If a line in the data holds the string "uzyskać", list it.
Start of Input for this task
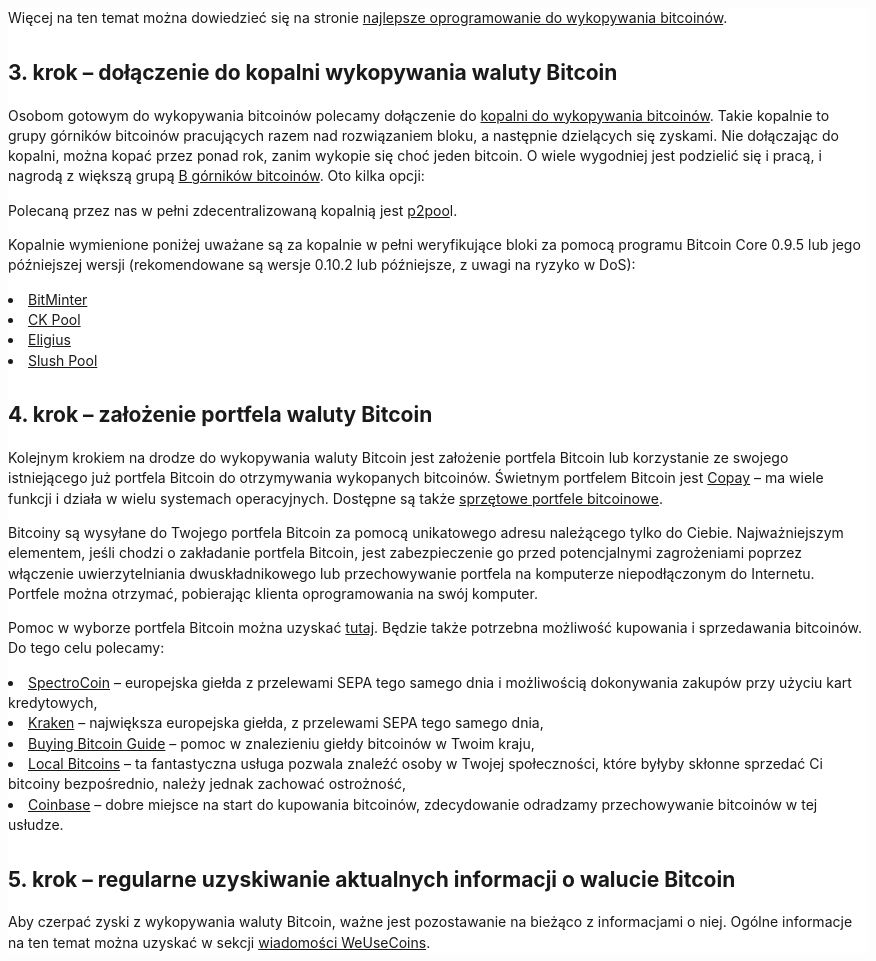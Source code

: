 Więcej na ten temat można dowiedzieć się na stronie <a href="https://www.bitcoinmining.com/bitcoin-mining-software/">najlepsze oprogramowanie do wykopywania bitcoinów</a>.
 
<h2>3. krok – dołączenie do kopalni wykopywania waluty Bitcoin</h2>

Osobom gotowym do wykopywania bitcoinów polecamy dołączenie do <a href="https://www.bitcoinmining.com/bitcoin-mining-pools/">kopalni do wykopywania bitcoinów</a>. Takie kopalnie to grupy górników bitcoinów pracujących razem nad rozwiązaniem bloku, a następnie dzielących się zyskami. Nie dołączając do kopalni, można kopać przez ponad rok, zanim wykopie się choć jeden bitcoin. O wiele wygodniej jest podzielić się i pracą, i nagrodą z większą grupą <a href="https://www.bitcoinminer.com/">B górników bitcoinów</a>. Oto kilka opcji:

Polecaną przez nas w pełni zdecentralizowaną kopalnią jest <a href="http://p2pool.in/">p2poo</a>l.

Kopalnie wymienione poniżej uważane są za kopalnie w pełni weryfikujące bloki za pomocą programu Bitcoin Core 0.9.5 lub jego późniejszej wersji (rekomendowane są wersje 0.10.2 lub późniejsze, z uwagi na ryzyko w DoS):

<li><a href="https://bitminter.com/">BitMinter</a></li>
<li><a href="http://www.kano.is/">CK Pool</a></li>
<li><a href="http://eligius.st/~gateway/">Eligius</a></li>
<li><a href="https://en.bitcoin.it/wiki/Bitcoin_Pooled_Mining">Slush Pool</a></li>
 
<h2>4. krok – założenie portfela waluty Bitcoin</h2>

Kolejnym krokiem na drodze do wykopywania waluty Bitcoin jest założenie portfela Bitcoin lub korzystanie ze swojego istniejącego już portfela Bitcoin do otrzymywania wykopanych bitcoinów. Świetnym portfelem Bitcoin jest <a href="http://geni.us/copay">Copay</a> – ma wiele funkcji i działa w wielu systemach operacyjnych. Dostępne są także <a href="http://geni.us/ledger">sprzętowe portfele bitcoinowe</a>.

Bitcoiny są wysyłane do Twojego portfela Bitcoin za pomocą unikatowego adresu należącego tylko do Ciebie. Najważniejszym elementem, jeśli chodzi o zakładanie portfela Bitcoin, jest zabezpieczenie go przed potencjalnymi zagrożeniami poprzez włączenie uwierzytelniania dwuskładnikowego lub przechowywanie portfela na komputerze niepodłączonym do Internetu. Portfele można otrzymać, pobierając klienta oprogramowania na swój komputer.

Pomoc w wyborze portfela Bitcoin można uzyskać <a href="https://www.weusecoins.com/en/find-the-best-bitcoin-wallet/">tutaj</a>.
Będzie także potrzebna możliwość kupowania i sprzedawania bitcoinów. Do tego celu polecamy:

<li><a href="http://geni.us/spectrocoin">SpectroCoin</a> – europejska giełda z przelewami SEPA tego samego dnia i możliwością dokonywania zakupów przy użyciu kart kredytowych,</li>
<li><a href="https://www.kraken.com/">Kraken</a> – największa europejska giełda, z przelewami SEPA tego samego dnia,</li>
<li><a href="https://www.weusecoins.com/en/how-buy-bitcoins-online-best-bitcoin-exchange-rate-bitcoin-price/">Buying Bitcoin Guide</a> – pomoc w znalezieniu giełdy bitcoinów w Twoim kraju,</li>
<li><a href="http://geni.us/localbitcoins">Local Bitcoins</a> – ta fantastyczna usługa pozwala znaleźć osoby w Twojej społeczności, które byłyby skłonne sprzedać Ci bitcoiny bezpośrednio, należy jednak zachować ostrożność,</li>
<li><a href="http://geni.us/coinbase">Coinbase</a> – dobre miejsce na start do kupowania bitcoinów, zdecydowanie odradzamy przechowywanie bitcoinów w tej usłudze.</li>

<h2>5. krok – regularne uzyskiwanie aktualnych informacji o walucie Bitcoin</h2>

Aby czerpać zyski z wykopywania waluty Bitcoin, ważne jest pozostawanie na bieżąco z informacjami o niej. Ogólne informacje na ten temat można uzyskać w sekcji <a href="https://www.weusecoins.com/news/">wiadomości WeUseCoins</a>.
End of Input for this task
▸ **Completed task**
Pomoc w wyborze portfela Bitcoin można uzyskać <a href="https://www.weusecoins.com/en/find-the-best-bitcoin-wallet/">tutaj</a>.
Aby czerpać zyski z wykopywania waluty Bitcoin, ważne jest pozostawanie na bieżąco z informacjami o niej. Ogólne informacje na ten temat można uzyskać w sekcji <a href="https://www.weusecoins.com/news/">wiadomości WeUseCoins</a>.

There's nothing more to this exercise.